In an interview at the Balearic Islands club's training facility outside Palma, the 46-year-old former Danish international said he supported the European governing body's efforts to crack down on financial mismanagement. But he noted that many clubs were suffering similar debt problems to Mallorca, who are in administration, including some of the larger ones who regularly reach the latter stages of the Champions League, the continent's top club competition.

"I think it's good that you don't spend more than you have -- that's also true in life in general," Laudrup, a former player at Barcelona and Real Madrid, told Reuters. "All the clubs, even the big ones who reach the semi-finals and final of the Champions League every year, they have debts of 300, 400, 500, 600 million euros," he added. "What UEFA and (president Michel) Platini have said recently is very good, very nice words, that we have to do something about the debts in football.

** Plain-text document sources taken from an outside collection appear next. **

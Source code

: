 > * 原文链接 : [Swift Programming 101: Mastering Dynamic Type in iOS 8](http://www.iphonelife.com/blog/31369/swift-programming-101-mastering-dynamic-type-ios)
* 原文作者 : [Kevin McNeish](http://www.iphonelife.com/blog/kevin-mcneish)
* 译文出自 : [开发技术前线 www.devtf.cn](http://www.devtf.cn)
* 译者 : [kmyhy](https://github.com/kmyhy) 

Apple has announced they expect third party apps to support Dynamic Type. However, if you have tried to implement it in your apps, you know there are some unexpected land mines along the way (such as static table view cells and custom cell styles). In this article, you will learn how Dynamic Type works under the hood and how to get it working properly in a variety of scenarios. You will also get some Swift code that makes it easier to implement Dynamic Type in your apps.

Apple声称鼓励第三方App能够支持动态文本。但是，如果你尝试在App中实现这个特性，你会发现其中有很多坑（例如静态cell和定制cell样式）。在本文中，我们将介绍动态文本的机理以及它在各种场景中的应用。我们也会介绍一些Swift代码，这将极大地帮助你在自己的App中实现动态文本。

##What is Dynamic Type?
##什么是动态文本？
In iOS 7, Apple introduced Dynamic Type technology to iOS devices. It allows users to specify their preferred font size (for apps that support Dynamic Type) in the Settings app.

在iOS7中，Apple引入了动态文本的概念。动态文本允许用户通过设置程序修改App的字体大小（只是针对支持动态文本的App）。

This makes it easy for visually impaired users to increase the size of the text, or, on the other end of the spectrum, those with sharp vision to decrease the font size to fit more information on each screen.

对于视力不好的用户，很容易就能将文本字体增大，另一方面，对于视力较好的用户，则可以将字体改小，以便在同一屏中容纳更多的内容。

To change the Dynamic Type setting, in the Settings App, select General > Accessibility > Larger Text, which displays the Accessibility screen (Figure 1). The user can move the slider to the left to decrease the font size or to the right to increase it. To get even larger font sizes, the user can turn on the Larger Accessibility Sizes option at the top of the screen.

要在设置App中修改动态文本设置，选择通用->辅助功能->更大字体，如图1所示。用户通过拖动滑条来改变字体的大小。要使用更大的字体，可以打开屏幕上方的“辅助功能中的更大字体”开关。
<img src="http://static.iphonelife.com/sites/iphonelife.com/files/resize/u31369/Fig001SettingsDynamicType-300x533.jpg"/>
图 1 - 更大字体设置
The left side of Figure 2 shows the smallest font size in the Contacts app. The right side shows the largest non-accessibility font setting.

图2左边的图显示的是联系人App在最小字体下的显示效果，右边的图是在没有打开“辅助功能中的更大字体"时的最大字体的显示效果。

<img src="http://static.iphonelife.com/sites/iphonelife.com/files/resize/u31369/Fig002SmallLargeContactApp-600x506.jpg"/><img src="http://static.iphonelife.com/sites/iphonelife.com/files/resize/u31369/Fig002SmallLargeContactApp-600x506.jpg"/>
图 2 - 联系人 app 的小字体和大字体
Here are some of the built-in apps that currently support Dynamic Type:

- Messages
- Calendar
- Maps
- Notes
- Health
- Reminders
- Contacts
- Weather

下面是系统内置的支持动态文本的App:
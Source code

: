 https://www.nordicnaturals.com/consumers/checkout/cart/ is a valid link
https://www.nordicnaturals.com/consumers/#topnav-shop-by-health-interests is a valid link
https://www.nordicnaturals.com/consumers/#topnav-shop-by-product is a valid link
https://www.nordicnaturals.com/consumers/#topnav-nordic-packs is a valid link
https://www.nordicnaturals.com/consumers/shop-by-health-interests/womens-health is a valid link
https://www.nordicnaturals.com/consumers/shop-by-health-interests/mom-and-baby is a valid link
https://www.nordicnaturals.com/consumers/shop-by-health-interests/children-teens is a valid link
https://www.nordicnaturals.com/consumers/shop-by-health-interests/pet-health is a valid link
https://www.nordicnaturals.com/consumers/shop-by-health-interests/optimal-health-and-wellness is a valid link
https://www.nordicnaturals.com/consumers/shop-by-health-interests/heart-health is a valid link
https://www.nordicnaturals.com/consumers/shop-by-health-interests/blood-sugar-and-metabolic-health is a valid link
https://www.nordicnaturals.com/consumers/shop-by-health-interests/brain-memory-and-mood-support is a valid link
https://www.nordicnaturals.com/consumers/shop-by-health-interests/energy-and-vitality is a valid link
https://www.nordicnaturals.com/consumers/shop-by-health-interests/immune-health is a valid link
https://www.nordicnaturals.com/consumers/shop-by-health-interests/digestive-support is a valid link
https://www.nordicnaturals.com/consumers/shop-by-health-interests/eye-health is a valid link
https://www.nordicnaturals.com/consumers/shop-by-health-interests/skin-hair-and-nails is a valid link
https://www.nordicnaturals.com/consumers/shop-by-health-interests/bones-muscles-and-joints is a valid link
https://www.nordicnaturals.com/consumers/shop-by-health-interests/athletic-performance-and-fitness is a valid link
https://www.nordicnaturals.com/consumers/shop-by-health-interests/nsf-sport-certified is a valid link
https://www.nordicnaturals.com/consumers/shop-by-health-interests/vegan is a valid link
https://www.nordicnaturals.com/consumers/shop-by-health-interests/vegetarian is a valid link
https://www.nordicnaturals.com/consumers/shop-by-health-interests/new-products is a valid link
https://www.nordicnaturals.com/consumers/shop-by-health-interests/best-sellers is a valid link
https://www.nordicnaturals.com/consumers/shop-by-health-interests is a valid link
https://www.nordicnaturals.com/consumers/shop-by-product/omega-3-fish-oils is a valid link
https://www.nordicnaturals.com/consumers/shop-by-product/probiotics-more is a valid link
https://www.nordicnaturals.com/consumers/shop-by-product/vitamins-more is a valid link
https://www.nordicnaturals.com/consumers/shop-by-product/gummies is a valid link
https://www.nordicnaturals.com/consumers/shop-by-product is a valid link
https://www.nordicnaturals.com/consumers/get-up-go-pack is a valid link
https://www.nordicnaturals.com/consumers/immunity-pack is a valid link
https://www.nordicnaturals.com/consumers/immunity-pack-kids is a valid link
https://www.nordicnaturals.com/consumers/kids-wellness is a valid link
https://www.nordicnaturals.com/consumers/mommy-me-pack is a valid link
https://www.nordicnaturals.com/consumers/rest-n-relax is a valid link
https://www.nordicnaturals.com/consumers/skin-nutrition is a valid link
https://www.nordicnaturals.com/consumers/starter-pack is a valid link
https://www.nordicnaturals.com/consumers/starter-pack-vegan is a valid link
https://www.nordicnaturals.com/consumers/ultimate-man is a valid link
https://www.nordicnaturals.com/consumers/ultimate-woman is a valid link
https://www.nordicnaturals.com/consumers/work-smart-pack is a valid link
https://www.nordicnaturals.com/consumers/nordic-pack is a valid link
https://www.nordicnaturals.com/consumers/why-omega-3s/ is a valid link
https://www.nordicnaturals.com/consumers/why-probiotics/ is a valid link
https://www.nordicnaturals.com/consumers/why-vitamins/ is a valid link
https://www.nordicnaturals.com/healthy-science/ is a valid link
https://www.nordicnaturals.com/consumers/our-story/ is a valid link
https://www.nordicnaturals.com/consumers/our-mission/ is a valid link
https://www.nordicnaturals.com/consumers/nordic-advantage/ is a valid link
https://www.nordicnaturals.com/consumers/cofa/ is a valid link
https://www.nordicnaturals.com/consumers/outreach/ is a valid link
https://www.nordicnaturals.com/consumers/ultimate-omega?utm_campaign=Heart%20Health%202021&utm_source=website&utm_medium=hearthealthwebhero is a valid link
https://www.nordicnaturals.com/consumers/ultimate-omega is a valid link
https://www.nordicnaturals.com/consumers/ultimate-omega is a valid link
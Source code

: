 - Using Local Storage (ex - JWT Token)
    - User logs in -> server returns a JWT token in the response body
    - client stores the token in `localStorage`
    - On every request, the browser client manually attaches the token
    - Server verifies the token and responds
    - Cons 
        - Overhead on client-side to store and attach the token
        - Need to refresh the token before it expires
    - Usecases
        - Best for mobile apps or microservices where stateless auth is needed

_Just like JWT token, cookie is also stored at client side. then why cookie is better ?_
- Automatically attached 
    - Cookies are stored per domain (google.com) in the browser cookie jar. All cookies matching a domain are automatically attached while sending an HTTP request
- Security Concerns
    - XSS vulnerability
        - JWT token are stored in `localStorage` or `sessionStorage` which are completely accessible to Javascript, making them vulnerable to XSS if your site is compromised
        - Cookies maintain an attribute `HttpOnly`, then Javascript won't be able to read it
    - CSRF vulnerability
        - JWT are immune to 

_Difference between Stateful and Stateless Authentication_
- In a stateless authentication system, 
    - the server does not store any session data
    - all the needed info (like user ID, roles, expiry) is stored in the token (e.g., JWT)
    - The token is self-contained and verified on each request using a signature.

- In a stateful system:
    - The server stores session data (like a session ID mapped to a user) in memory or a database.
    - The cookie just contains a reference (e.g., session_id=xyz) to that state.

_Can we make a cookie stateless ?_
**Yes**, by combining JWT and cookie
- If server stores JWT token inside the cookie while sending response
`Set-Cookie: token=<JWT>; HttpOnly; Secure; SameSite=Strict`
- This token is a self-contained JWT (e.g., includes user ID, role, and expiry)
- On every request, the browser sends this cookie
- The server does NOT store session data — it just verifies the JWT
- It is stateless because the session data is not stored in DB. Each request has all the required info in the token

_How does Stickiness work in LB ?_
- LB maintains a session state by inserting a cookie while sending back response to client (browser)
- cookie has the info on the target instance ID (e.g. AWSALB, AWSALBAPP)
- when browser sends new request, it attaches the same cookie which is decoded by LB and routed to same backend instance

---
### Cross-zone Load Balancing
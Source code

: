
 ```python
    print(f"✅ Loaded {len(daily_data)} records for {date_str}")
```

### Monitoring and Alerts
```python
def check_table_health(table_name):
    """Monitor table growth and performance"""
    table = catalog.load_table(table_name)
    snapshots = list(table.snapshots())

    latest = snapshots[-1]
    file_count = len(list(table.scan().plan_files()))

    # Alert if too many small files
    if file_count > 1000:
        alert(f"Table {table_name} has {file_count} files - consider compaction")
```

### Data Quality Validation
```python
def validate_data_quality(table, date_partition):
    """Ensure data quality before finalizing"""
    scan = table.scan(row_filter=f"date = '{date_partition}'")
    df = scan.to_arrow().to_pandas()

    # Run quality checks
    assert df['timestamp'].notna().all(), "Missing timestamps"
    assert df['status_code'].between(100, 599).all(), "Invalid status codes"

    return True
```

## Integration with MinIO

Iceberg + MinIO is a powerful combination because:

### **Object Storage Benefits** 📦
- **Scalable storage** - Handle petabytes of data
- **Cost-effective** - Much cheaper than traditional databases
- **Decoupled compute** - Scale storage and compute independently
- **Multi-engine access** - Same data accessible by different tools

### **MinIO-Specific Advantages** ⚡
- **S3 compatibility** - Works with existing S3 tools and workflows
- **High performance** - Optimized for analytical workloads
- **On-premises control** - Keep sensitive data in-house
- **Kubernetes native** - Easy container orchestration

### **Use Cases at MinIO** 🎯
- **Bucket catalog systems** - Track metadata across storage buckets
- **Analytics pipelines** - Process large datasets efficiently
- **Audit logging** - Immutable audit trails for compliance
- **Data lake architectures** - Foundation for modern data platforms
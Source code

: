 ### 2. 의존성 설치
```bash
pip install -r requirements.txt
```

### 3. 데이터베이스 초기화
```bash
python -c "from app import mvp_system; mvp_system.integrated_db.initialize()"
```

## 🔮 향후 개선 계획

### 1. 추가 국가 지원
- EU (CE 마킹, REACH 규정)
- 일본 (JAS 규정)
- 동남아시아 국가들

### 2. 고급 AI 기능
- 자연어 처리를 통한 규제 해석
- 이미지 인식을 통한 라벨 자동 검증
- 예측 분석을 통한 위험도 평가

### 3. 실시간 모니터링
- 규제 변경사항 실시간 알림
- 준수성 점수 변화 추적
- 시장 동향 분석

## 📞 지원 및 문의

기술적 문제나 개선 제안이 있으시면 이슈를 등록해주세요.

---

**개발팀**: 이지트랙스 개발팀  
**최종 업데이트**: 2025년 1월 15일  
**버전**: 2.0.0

"It's always easier to make an example of a smaller club than a bigger one. "I think the words from UEFA sound a little empty."

Part-owned by tennis world number one and island native Rafa Nadal, Mallorca have threatened to sue UEFA for damages over their exclusion from the lucrative Europa League, which they say will hamper efforts to get their finances in order. The club, who finished fifth in La Liga last season, went into voluntary administration earlier this year and UEFA ruled last month they should be excluded from Europe. Their licence had not been correctly awarded and the club "did not sufficiently fulfil its financial obligations", UEFA said, and awarded their place to La Liga rivals Villarreal.

"For me personally it doesn't mean so much but I know it means a lot first of all for the players that have achieved this historic position last year in the league in a very, very difficult situation for the club," Laudrup said. "So I am very sorry for the players and also for the fans because they had got back into Europe after some years. I think a lot of people don't understand fully what this is all about. And when you look at the papers from UEFA it's not as if you get much more idea about the issue."

A study by a University of Barcelona accounting professor and soccer finance expert published in May showed Mallorca had total debt of 85 million euros ($111 million) at the end of the 2008-09 season. That compared with 683 million for Real Madrid and 489 million for champions Barcelona. Atletico Madrid, the 2009-10 Europa League champions, had debt of 511 million at the end of the previous season and Villarreal 240 million euros, the study showed.

Many clubs have slipped into the red due to a combination of spiralling wage and transfer costs and Spain's worst recession in around half a century and Laudrup said complacency about the financial crisis had also been a factor.

"I think that up to a certain point some people thought that the crisis would not affect football," he said, his thick dark hair still slick from a post-training session shower. He added that club presidents, players and their agents were finally starting to realise that wage inflation had got out of hand.